I was a Catholic boy in the early 1960's in a small town in UpState N.Y. A nice rural setting with lots of open fields for a boy to grow up in. My memories from the age of six till twelve are for the most part wrapped around lazy summer days in the fields and cold snowy days of sledding. Like all adults I gloss over the family problems, the worries of a small boy and the social problems of the day.
I do remember two Catholic Priests. One was a rather remarkable younger Priest who used to visit our house. He was not from our church and I always wondered why he was at our house. He once tried to bless me and I ran under the table and refused to come out. When he left the area he came over and gave me his dog, a wonderfully huge English Setter named Rocky who was my most cherished friend and guardian.
The other Priest was the one who scared you. He was the one who we boys whispered about and at the age of seven or eight the words were not as scary as the tone. No one wanted to be The Altar Boy (capitals reflect the sense we had of it). Such a hideous thing was forced on you by very religious parents.
We had only a vague idea of what happened to those boys but they always looked scared to me and I remember one of them saying only that he dreaded getting changed after mass and that "Father punishes you bad if you don't do what he says". I remember that because I was dressed in my First Communion suit and it was a beautiful spring day and I got in trouble for the grass stains because we were back behind the church hanging out.
Looking back, there was a lot of talk among boys about all the reasons you did not want to go to the local Catholic School. The reasons you did not want to go to the City with Father to see a movie when he took other boys. The concerned look my dad gave me the one time I asked about being a Priest some day (my mom got up and left the room) And there was the whole long list of boys who suddenly stopped going to church at all, I always wondered why they would suddenly not come any more.
So looking back I can clearly add my voice to your list of people saying that this scandal goes much farther back than anyone wants to admit. We knew, we boys always knew, we just never said a word, either when it was us or when it was our friends.

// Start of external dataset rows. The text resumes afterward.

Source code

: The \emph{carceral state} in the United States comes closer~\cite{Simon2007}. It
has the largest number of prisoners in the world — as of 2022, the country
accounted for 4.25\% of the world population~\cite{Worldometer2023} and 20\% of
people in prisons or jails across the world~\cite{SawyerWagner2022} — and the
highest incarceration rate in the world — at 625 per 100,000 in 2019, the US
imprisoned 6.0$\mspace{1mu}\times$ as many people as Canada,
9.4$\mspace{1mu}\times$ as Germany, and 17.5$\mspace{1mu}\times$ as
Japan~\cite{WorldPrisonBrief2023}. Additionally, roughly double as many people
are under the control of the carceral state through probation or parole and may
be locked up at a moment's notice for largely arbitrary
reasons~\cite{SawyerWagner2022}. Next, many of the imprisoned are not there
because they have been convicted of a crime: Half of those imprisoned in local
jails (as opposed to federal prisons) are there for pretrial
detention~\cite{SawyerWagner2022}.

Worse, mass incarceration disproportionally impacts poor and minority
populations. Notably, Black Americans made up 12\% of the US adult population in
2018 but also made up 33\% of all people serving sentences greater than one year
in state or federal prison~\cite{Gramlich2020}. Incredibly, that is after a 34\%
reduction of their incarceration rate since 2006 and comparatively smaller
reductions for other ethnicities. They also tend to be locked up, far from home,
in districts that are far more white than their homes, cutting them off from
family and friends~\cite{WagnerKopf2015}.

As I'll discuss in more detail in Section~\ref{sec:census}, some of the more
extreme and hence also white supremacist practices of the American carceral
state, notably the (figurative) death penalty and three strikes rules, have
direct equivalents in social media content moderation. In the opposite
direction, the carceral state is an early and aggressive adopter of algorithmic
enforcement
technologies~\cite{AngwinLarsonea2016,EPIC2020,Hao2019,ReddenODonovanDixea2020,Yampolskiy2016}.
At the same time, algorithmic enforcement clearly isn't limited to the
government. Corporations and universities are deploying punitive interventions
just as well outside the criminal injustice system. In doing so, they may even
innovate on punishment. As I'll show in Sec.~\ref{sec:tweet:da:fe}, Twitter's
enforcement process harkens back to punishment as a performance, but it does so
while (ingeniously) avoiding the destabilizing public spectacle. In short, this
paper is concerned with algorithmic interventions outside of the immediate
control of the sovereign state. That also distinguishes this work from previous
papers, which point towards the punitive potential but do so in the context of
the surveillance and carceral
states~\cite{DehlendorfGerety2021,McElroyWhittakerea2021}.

I know very few men who are over sixty-five, Catholic and close enough to reveal this kind of secret. For one thing, I'm Jewish. Yet I know three who were molested. One case helps explain the rest: central France, the early 20th Century, very conservative rural family. The local priest starts touching the young son, he tells his mother and she beats him for lying. End of story.
My grandfather left home at age 13 because his parents would not let him go to high school. He went to a Catholic boarding school in Wisconsin, where he worked his way through high school (kitchen, grounds-keeping, etc.). He told me - thirty years ago - that he had been molested by a priest there, and that his chronic deafness in one ear was from a blow to the head by another priest there. That he would talk about it, seventy years after it happened, testifies to its impact.